Just when I think the staff and faculty at my daughter’s school can’t do anything else to aggravate me, they manage to exceed the last incident.
The thing is, I’m not THERE for these incidents. And since I can’t actually prove them, I’m left with the testimony of my child and her peers as my only evidence.
This, often, is not enough to warrant a strongly worded email or even, in extreme cases, a trip to the school to speak with administration. Kids will be kids. Idiots will be idiots. Some things are just petty, minor, and not worth the wasted breath.
I have to pick and choose my battles, lest I develop a reputation as “that mom”. And everyone knows “that mom” just has a chip on her shoulder and mustn’t be taken seriously.
She’s a notorious snowflake, after all. Her kid couldn’t cut it in basketball, and has a reputation herself for giving zero effs about what people think about her. What a strange concept?
Still, the news from the front is often disturbing at best and infuriating at worst. Like yesterday, for example.
Word has it that a particular teacher, one somehow deemed fit to teach a group of children religious studies, told a class of 7th graders that people with mental illnesses were actually just possessed by demons.
Imma just take a minute and let that sink in.
And I’m going to stop you right now before you start telling me how to fix this problem.
Because there is no “fixing” it.
My child will have to attend this school until at least the 10th grade, at which point, I hope she’s got an in somewhere else. But this school IS my option right now. It’s it. I have my reasons, and they’re not really anyone else’s business. I just want to clarify that yanking my kid outta this place is not a possibility at this moment. Much to my chagrin.
But that doesn’t mean I’m going to be silent. I’m an equal opportunity bitcher. I would do the same thing if she was in another school that did things to piss me off. And they probably would, because no school is perfect and I don’t expect it to be. But I DO expect it to be LOGICAL.

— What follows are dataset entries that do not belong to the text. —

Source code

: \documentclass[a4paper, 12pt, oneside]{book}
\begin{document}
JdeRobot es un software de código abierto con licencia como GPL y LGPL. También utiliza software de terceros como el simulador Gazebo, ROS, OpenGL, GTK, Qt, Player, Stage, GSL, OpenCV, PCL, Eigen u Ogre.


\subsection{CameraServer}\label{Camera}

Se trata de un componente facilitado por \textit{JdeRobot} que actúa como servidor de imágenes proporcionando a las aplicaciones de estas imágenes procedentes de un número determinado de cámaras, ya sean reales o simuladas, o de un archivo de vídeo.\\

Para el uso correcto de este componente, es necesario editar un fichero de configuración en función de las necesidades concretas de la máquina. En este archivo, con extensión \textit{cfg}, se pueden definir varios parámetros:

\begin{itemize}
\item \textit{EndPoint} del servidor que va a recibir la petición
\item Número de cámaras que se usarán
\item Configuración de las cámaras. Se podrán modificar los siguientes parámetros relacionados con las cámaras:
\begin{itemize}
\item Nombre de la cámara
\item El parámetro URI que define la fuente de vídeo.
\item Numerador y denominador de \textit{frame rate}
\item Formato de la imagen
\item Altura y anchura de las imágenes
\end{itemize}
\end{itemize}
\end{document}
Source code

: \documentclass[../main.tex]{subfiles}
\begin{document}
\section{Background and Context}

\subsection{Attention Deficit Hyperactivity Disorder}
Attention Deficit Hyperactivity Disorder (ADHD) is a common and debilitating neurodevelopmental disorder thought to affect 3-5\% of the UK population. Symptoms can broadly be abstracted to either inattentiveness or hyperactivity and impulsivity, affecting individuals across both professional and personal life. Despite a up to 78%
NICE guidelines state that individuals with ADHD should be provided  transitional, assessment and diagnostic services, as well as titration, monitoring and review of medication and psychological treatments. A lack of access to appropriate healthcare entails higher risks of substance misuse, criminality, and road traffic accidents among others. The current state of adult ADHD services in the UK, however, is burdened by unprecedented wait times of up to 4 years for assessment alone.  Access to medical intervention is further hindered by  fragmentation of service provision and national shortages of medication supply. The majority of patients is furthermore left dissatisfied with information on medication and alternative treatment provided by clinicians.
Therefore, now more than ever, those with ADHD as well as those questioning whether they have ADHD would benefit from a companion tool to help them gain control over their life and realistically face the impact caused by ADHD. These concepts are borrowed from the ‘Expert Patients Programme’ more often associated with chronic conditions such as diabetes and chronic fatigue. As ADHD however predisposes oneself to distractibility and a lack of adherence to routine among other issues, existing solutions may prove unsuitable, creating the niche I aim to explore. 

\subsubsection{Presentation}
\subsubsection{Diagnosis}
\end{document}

I’ve made my feelings clear about many things over the course of the last few years that I found to be in direct conflict with a LOGICAL way of thinking.
I’ve been shushed in stockholders meetings for asking legitimate questions, dismissed by administration when presenting concerns about members of the faculty on previous occasions, and at this point, it’s just about survival. Because there are days when both my daughter and myself find ourselves in disbelief that some of these people have not imploded from sheer ignorance.
I can’t say enough about the elementary education my daughter received in this school. It was, for the most part, truly outstanding. She excelled. Got a firm footing in academia. She won bookoodles of awards when she finished 6th grade.
She has continued to excel in junior high. High honors. Member of the Honor Society. In short, she ain’t an idiot. And I have this school to thank in many, many ways for the educational foundation it has given my daughter.
But, make no mistake, I paid for it. With hard earned money, I paid for it. And that’s why I’m writing about it.
If (and they’ve made it pretty clear that they won’t) the leaders at her school won’t listen to my concerns and actually do something about them, I’ll take my complaints to this blog. It is one place that I won’t be shushed. I won’t be ignored. And if you’re going to judge me, you’re going to at least do it based on something you can see for yourself, and not something you heard from someone else, second-hand.
I know, better than anyone, that things can get twisted. Rumors can spread. Biases can color the relay of information I receive at times. And I take all of that into consideration when I am made aware of something that was said or done in a place that I wasn’t present to witness it.
I just know that my kid isn’t a liar.
I know that her instincts are good.
I know that her heart, though heavily armored, is tender.
I know that she is a critical thinker, ironically, because of the education she received at the very place that is driving us both insane (or riling up our demons) at times.
I could address the actual statement made by this “professional educator”, but I’m not. Because it really isn’t even worth it. My readers ought to know by now just how strongly I feel about mental health awareness. I’ve written extensively about my own struggles with anxiety and depression, as well as the stigma that still surrounds those struggles in general.
So no, it honestly didn’t surprise me that this teacher offered up this ridiculous explanation to a room full of impressionable kids.
And, like I would if my child was in school anywhere else, I have to suck it up and deal with the ignorance, because my complaints won’t do a damn thing to change his mind, change his teaching, or help the hundreds of kids he’ll continue to influence.
All I can do is continue to raise my child in such a way that she continues recognize ignorance when she sees it.
One of her classmates confronted this teacher about what he said. I don’t know what happened, but I am proud of her. Knowing who she is, I doubt that she was taken seriously. And it probably dampened her already cynical spirit. But I’m glad she had the courage to speak up. My own child spoke up several times in this teacher’s class last year. He glossed over her every time.
But she spoke. She didn’t just let it go. And that, the students speaking up, will be how change, if it ever comes, will happen.
I just hope I can control my inner demons in the meantime.